In terms of information security management systems (ISMS), ISO 27001 provides data and controls that can move a construction company’s employees toward best practices by demonstrating risk. The program has been growing in popularity due to its ability to reach across company information resources and address strengths and weaknesses.
For example, you can evaluate the potential damage from a cyber attack, hack or system corruption and preview your company’s condition in the aftermath. Understanding the state of an organization’s informational systems following a breach raises the opportunity to proactively implement targeted security measures. Because construction outfits do not have unlimited finances, ISO 27001 helps point out the value of specific information and systems. You’ll gain a clearer picture of which aspects of the company are at the greatest risk and which are most secure. As a business operator, you can allocate resources to protect high-value items first.
A wonderful byproduct of using ISO 27001 is that managers will have unmistakable evidence that security policies and procedures need to be managed in a certain fashion. While technology has been evolving quickly during the last decade, some office personnel tend to resist change. That bureaucratic drag on company efficiencies won’t be up for debate with hard data to support and implement an overhaul of best practices. Other benefits include:
- Secures confidential information
- Raises stakeholder confidence
- Secures information exchanges
- Assists with legal requirements
- Assists with regulation requirements
- Helps maximize efficiency and competitiveness
- Improves client confidence and satisfaction
- Reduces risk exposure
- Provides informational protection for ownership, managers and assets
How to Become ISO 27001 Certified
Once you have implemented ISO 27001 and feel your organization has a firm grasp, it’s time to pursue certification. You’ll need to successfully negotiate a rigorous, two-step audit process.

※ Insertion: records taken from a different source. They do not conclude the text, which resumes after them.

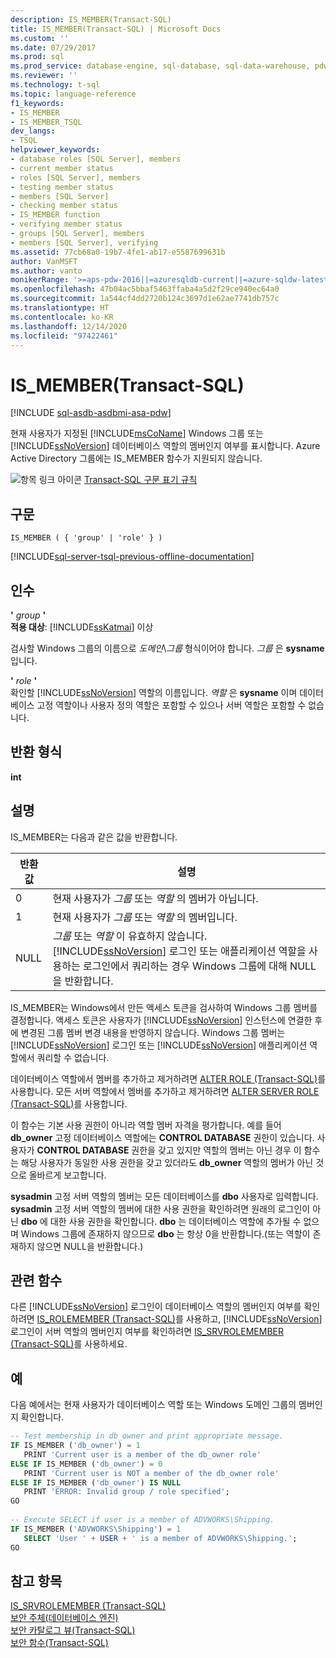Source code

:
 ```yaml
---
description: IS_MEMBER(Transact-SQL)
title: IS_MEMBER(Transact-SQL) | Microsoft Docs
ms.custom: ''
ms.date: 07/29/2017
ms.prod: sql
ms.prod_service: database-engine, sql-database, sql-data-warehouse, pdw
ms.reviewer: ''
ms.technology: t-sql
ms.topic: language-reference
f1_keywords:
- IS_MEMBER
- IS_MEMBER_TSQL
dev_langs:
- TSQL
helpviewer_keywords:
- database roles [SQL Server], members
- current member status
- roles [SQL Server], members
- testing member status
- members [SQL Server]
- checking member status
- IS_MEMBER function
- verifying member status
- groups [SQL Server], members
- members [SQL Server], verifying
ms.assetid: 77cb68a0-19b7-4fe1-ab17-e5587699631b
author: VanMSFT
ms.author: vanto
monikerRange: '>=aps-pdw-2016||=azuresqldb-current||=azure-sqldw-latest||>=sql-server-2016||>=sql-server-linux-2017||=azuresqldb-mi-current'
ms.openlocfilehash: 47b04ac5bbaf5463ffaba4a5d2f29ce940ec64a0
ms.sourcegitcommit: 1a544cf4dd2720b124c3697d1e62ae7741db757c
ms.translationtype: HT
ms.contentlocale: ko-KR
ms.lasthandoff: 12/14/2020
ms.locfileid: "97422461"
---
```

# <a name="is_member-transact-sql"></a>IS_MEMBER(Transact-SQL)
[!INCLUDE [sql-asdb-asdbmi-asa-pdw](../../includes/applies-to-version/sql-asdb-asdbmi-asa-pdw.md)]

  현재 사용자가 지정된 [!INCLUDE[msCoName](../../includes/msconame-md.md)] Windows 그룹 또는 [!INCLUDE[ssNoVersion](../../includes/ssnoversion-md.md)] 데이터베이스 역할의 멤버인지 여부를 표시합니다. Azure Active Directory 그룹에는 IS_MEMBER 함수가 지원되지 않습니다.  
  
 ![항목 링크 아이콘](../../database-engine/configure-windows/media/topic-link.gif "항목 링크 아이콘") [Transact-SQL 구문 표기 규칙](../../t-sql/language-elements/transact-sql-syntax-conventions-transact-sql.md)  
  
## <a name="syntax"></a>구문  
  
```syntaxsql
IS_MEMBER ( { 'group' | 'role' } )  
```  
  
[!INCLUDE[sql-server-tsql-previous-offline-documentation](../../includes/sql-server-tsql-previous-offline-documentation.md)]

## <a name="arguments"></a>인수
 **'** *group* **'**  
**적용 대상**: [!INCLUDE[ssKatmai](../../includes/sskatmai-md.md)] 이상
  
 검사할 Windows 그룹의 이름으로 *도메인*\\*그룹* 형식이어야 합니다. *그룹* 은 **sysname** 입니다.  
  
 **'** *role* **'**  
 확인할 [!INCLUDE[ssNoVersion](../../includes/ssnoversion-md.md)] 역할의 이름입니다. *역할* 은 **sysname** 이며 데이터베이스 고정 역할이나 사용자 정의 역할은 포함할 수 있으나 서버 역할은 포함할 수 없습니다.  
  
## <a name="return-types"></a>반환 형식  
 **int**  
  
## <a name="remarks"></a>설명  
 IS_MEMBER는 다음과 같은 값을 반환합니다.  
  
|반환 값|설명|  
|------------------|-----------------|  
|0|현재 사용자가 *그룹* 또는 *역할* 의 멤버가 아닙니다.|  
|1|현재 사용자가 *그룹* 또는 *역할* 의 멤버입니다.|  
|NULL|*그룹* 또는 *역할* 이 유효하지 않습니다. [!INCLUDE[ssNoVersion](../../includes/ssnoversion-md.md)] 로그인 또는 애플리케이션 역할을 사용하는 로그인에서 쿼리하는 경우 Windows 그룹에 대해 NULL을 반환합니다.|  
  
 IS_MEMBER는 Windows에서 만든 액세스 토큰을 검사하여 Windows 그룹 멤버를 결정합니다. 액세스 토큰은 사용자가 [!INCLUDE[ssNoVersion](../../includes/ssnoversion-md.md)] 인스턴스에 연결한 후에 변경된 그룹 멤버 변경 내용을 반영하지 않습니다. Windows 그룹 멤버는 [!INCLUDE[ssNoVersion](../../includes/ssnoversion-md.md)] 로그인 또는 [!INCLUDE[ssNoVersion](../../includes/ssnoversion-md.md)] 애플리케이션 역할에서 쿼리할 수 없습니다.  
  
 데이터베이스 역할에서 멤버를 추가하고 제거하려면 [ALTER ROLE &#40;Transact-SQL&#41;](../../t-sql/statements/alter-role-transact-sql.md)를 사용합니다. 모든 서버 역할에서 멤버를 추가하고 제거하려면 [ALTER SERVER ROLE &#40;Transact-SQL&#41;](../../t-sql/statements/alter-server-role-transact-sql.md)를 사용합니다.  
  
 이 함수는 기본 사용 권한이 아니라 역할 멤버 자격을 평가합니다. 예를 들어 **db_owner** 고정 데이터베이스 역할에는 **CONTROL DATABASE** 권한이 있습니다. 사용자가 **CONTROL DATABASE** 권한을 갖고 있지만 역할의 멤버는 아닌 경우 이 함수는 해당 사용자가 동일한 사용 권한을 갖고 있더라도 **db_owner** 역할의 멤버가 아닌 것으로 올바르게 보고합니다.  
  
 **sysadmin** 고정 서버 역할의 멤버는 모든 데이터베이스를 **dbo** 사용자로 입력합니다. **sysadmin** 고정 서버 역할의 멤버에 대한 사용 권한을 확인하려면 원래의 로그인이 아닌 **dbo** 에 대한 사용 권한을 확인합니다. **dbo** 는 데이터베이스 역할에 추가될 수 없으며 Windows 그룹에 존재하지 않으므로 **dbo** 는 항상 0을 반환합니다.(또는 역할이 존재하지 않으면 NULL을 반환합니다.)  
  
## <a name="related-functions"></a>관련 함수  
 다른 [!INCLUDE[ssNoVersion](../../includes/ssnoversion-md.md)] 로그인이 데이터베이스 역할의 멤버인지 여부를 확인하려면 [IS_ROLEMEMBER &#40;Transact-SQL&#41;](../../t-sql/functions/is-rolemember-transact-sql.md)를 사용하고, [!INCLUDE[ssNoVersion](../../includes/ssnoversion-md.md)] 로그인이 서버 역할의 멤버인지 여부를 확인하려면 [IS_SRVROLEMEMBER &#40;Transact-SQL&#41;](../../t-sql/functions/is-srvrolemember-transact-sql.md)를 사용하세요.  
  
## <a name="examples"></a>예  
 다음 예에서는 현재 사용자가 데이터베이스 역할 또는 Windows 도메인 그룹의 멤버인지 확인합니다.  
  
```sql  
-- Test membership in db_owner and print appropriate message.  
IF IS_MEMBER ('db_owner') = 1  
   PRINT 'Current user is a member of the db_owner role'  
ELSE IF IS_MEMBER ('db_owner') = 0  
   PRINT 'Current user is NOT a member of the db_owner role'  
ELSE IF IS_MEMBER ('db_owner') IS NULL  
   PRINT 'ERROR: Invalid group / role specified';  
GO  
  
-- Execute SELECT if user is a member of ADVWORKS\Shipping.  
IF IS_MEMBER ('ADVWORKS\Shipping') = 1  
   SELECT 'User ' + USER + ' is a member of ADVWORKS\Shipping.';   
GO  
```  
  
## <a name="see-also"></a>참고 항목  
 [IS_SRVROLEMEMBER &#40;Transact-SQL&#41;](../../t-sql/functions/is-srvrolemember-transact-sql.md)   
 [보안 주체&#40;데이터베이스 엔진&#41;](../../relational-databases/security/authentication-access/principals-database-engine.md)   
 [보안 카탈로그 뷰&#40;Transact-SQL&#41;](../../relational-databases/system-catalog-views/security-catalog-views-transact-sql.md)   
 [보안 함수&#40;Transact-SQL&#41;](../../t-sql/functions/security-functions-transact-sql.md)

In Stage 1 of this process, an auditor will conduct a document review of your ISMS procedures, policies, goals and risk management strategies. You’ll need to provide risk-related reports on a wide range of topics, as well as defined company policies. The reason for the initial audit is to determine whether or not you have all your ducks in a row before moving on to Stage 2.
Stage 2 generally occurs a few weeks after a successful Stage 1 audit has been completed. This audit takes the reports, policies and procedures and determines whether the organization has implemented them at a high level. It’s not uncommon for a disconnect to exist between best practices and actual practices. Even if you don’t pass this audit during the first review, it will provide valuable information about gaps between current practices and best practices. That in itself has tremendous value.
If the organization doesn’t earn a certificate after the audit, a non-conformity report will be issued and you’ll have about three months to take corrective action and ask for another review.
Earning ISO 27001 certification helps construction organizations become more secure, efficient and profitable by bringing employees and key stakeholders into cross-company policy of best practices.